Con il decreto del Presidente del Consiglio arriverà anche il vademecum agli italiani messo a punto dal Comitato scientifico che sta affiancando Palazzo Chigi nella battaglia al virus.

Tra le indicazioni contenute, evitare baci e abbracci, tenere una distanza di sicurezza dalle persone, evitare di uscire di casa se si è anziani e stop a convegni e grandi eventi.

«Sulle manifestazioni sportive saranno attuate con forza misure di rarefazione sociale», ha spiegato il vice ministro della Salute, Gianpaolo Sileri, «con lo stop delle partite o con le stesse giocate a porte chiuse», ha aggiunto.

Evitare per 30 giorni manifestazioni, anche quelle sportive, che comportino l’affollamento di persone e il non rispetto della distanza di sicurezza di almeno un metro.

Questa è la proposta del Comitato tecnico scientifico voluto dal presidente del Consiglio, Giuseppe Conte.
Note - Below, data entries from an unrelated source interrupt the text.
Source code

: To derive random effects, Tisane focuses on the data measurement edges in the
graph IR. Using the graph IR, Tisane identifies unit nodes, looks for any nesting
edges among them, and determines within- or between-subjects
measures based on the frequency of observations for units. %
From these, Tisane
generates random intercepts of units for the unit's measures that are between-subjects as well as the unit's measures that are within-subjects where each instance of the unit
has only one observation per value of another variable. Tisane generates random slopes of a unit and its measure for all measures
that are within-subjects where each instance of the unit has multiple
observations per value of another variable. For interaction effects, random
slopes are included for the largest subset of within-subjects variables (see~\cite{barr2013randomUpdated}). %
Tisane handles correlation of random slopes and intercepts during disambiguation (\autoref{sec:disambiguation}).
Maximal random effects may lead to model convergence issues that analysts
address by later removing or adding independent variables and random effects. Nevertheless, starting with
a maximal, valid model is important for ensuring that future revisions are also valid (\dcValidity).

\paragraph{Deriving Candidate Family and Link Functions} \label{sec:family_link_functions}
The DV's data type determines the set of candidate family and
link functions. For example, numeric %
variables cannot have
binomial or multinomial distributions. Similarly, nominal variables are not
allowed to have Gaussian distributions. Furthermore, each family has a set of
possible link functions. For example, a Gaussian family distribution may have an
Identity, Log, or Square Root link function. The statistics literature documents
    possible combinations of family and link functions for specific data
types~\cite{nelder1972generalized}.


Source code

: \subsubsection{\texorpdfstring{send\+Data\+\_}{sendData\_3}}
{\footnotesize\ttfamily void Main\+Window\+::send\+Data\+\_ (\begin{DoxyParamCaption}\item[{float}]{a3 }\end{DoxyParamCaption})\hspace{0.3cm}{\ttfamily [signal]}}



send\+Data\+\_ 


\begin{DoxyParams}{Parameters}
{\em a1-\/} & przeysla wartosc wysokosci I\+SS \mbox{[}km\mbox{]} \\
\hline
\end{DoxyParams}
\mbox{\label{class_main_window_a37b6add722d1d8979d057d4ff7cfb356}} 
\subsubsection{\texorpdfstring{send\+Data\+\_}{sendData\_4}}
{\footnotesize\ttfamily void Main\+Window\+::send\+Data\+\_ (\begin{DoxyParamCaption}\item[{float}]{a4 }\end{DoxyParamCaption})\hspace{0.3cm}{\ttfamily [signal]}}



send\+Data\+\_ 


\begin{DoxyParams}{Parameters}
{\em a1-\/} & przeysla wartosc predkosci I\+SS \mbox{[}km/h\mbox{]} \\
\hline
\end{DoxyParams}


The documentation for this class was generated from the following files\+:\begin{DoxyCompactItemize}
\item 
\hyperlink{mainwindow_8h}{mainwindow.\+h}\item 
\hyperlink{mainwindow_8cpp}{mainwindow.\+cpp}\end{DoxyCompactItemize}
Ora bisognerà capire se lo stop sarà totale o se le partite potranno essere disputate a porte chiuse.

L’unica possibilità per andare avanti con la stagione, magari facendo attenzione a limitare il più possibile anche la presenza degli addetti ai lavori negli impianti, è quella delle “porte chiuse”

Su questo tema, nella giornata di ieri si è mosso qualcosa anche fuori dall’ Italia.

L’ipotesi di giocare a spalti vuoti per impedire di trasformare gli stadi in un’occasione di contagio, si è fatta strada in modi diversi anche nei più importanti campionati all’estero, dalla Premier League alla Liga, dalla Bundesliga alla Ligue 1, per non parlare della Svizzera dove si è deciso di rinviare tutto fino al 23 marzo.